Parmi la multitude des locutions françaises dont les Allemands aiment — à la grande stupéfaction du Français lettré, qui souvent les ignore ou ne leur connaît pas le sens qui leur est attribué — à émailler le discours familier et même le langage oratoire, il s’en trouve une qui mérite d’être consignée pour les raisons qui vont suivre : Toujours perdrix.

Le Fremdwörterbuch de Heyse nous explique qu’il s’agit d’un cri de satiété ou de dégoût, cependant que le berlinois Georg Büchmann nous apprend dans son dictionnaire des citations Geflügelte Worte qu’on raconte « qu’Henri IV, blâmé par son confesseur pour ses nombreuses amourettes, lui fit servir pendant plusieurs jours des perdrix, jusqu’à ce que le brave homme se plaignît de n’avoir à manger que toujours perdrix ».

Le lexicographe allemand confesse d’ailleurs qu’aucun ouvrage français ne mentionne cette anecdote et en ignore lui-même la source, tout comme les deux Konversations Lexika de Brockhaus et Meyer, cependant si consciencieux à fournir toutes les indications désirables. La question qui se pose est celle-ci : Est-il vrai que la locution précitée se rattache à Henri IV ?

Une fois la preuve faite, il serait intéressant d’examiner d’où Henri IV a pris l’idée de cette facétie. C’est ici que l’hispanisant aurait peut-être à intervenir. D’après le même Büchmann, il a été imprimé en 1837, à Barcelone, une Curiosa Relación poética en coplas castellanas del verdadero aspecto del mundo y estado de las mujeres où se trouvent ces vers :

...como dice el adagio
Que cansa de comer perdices.

Quel est cet adagio ? Henri IV, béarnais, a-t-il connu, d’Espagne, un récit où il aura puisé la mise en action de la moralité gastronomique si charmante qui lui est imputée ? Ou plutôt n’est-ce point, au contraire, à une contamination germanique du fonds parémiologique roman que nous avons ici affaire ? La question semble difficile à résoudre. Dans le Deutsches Sprichwörter Lexikon (Encyclopédie allemande des proverbes) de Wander (Brockhaus, 1873, t. III) on trouve bien, au mot Rebhuhn (perdrix), la frappante analogie suivante avec la phrase prétendue du Vert-Galant : Rebhühner und nichts als Rebhühner, klagte das Hoffräule (Perdrix, et rien que perdrix, se plaignait la Demoiselle). Quelle est cette « Damoiselle » ? Existe-t-il un conte à son endroit ?

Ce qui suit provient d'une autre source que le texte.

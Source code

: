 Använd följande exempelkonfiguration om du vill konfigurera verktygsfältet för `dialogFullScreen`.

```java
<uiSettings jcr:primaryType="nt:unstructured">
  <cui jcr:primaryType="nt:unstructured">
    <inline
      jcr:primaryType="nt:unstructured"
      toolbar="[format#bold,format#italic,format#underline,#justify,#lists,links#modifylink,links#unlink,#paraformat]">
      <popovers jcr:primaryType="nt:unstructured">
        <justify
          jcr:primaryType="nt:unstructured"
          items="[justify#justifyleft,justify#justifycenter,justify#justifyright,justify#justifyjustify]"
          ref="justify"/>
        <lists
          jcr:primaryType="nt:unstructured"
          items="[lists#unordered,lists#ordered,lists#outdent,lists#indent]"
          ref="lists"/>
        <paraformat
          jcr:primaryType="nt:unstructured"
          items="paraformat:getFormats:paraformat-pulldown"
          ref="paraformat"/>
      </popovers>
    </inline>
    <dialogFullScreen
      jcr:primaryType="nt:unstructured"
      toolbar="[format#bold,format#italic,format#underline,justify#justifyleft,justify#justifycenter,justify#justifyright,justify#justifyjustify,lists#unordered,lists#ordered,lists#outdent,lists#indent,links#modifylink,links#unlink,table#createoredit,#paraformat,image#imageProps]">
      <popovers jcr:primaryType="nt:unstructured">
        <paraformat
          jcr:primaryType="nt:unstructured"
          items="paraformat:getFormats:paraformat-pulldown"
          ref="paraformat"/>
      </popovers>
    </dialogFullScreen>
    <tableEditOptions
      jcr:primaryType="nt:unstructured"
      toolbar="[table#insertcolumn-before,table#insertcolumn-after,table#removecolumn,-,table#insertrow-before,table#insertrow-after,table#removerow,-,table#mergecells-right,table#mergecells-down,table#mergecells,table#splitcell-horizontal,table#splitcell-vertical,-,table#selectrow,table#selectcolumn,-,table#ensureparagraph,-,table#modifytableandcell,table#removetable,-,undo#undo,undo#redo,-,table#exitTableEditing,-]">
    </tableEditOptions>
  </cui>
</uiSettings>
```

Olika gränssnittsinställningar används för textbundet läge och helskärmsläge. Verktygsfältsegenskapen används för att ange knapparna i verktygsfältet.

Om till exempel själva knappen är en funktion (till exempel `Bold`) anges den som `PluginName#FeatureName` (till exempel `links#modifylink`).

Mais, d’autre part, dans l’un des nombreux traités de Joachim Heinrich von Campe, mélange de philosophie populaire, de linguistique et de pédagogie, intitulé Väterlicher Rath an meine Tochter (Conseils paternels à ma fille, 1791), il est dit que la locution Toujours perdrix [en français dans le texte allemand] se rencontre dans toutes les bouches pour exprimer le dégoût que suscite la jouissance répétée d’un même mets, fût-il des plus fins. Il n’est nullement question d’Henri IV, ni d’une anecdote française d’origine dans plusieurs ouvrages lexicologiques allemands du XVIIIe siècle.

Enfin, L’Encyclopédie (éd. de Neufchâtel, 1765, t. XII) a cette phrase, malheureusement trop vague, à l’article Perdrix : « Je ne sais ce qu’il faut croire d’une opinion qui est répandue parmi le peuple, savoir que le glouton le plus décidé ne saurait manger une perdrix tous les jours pendant un mois entier. »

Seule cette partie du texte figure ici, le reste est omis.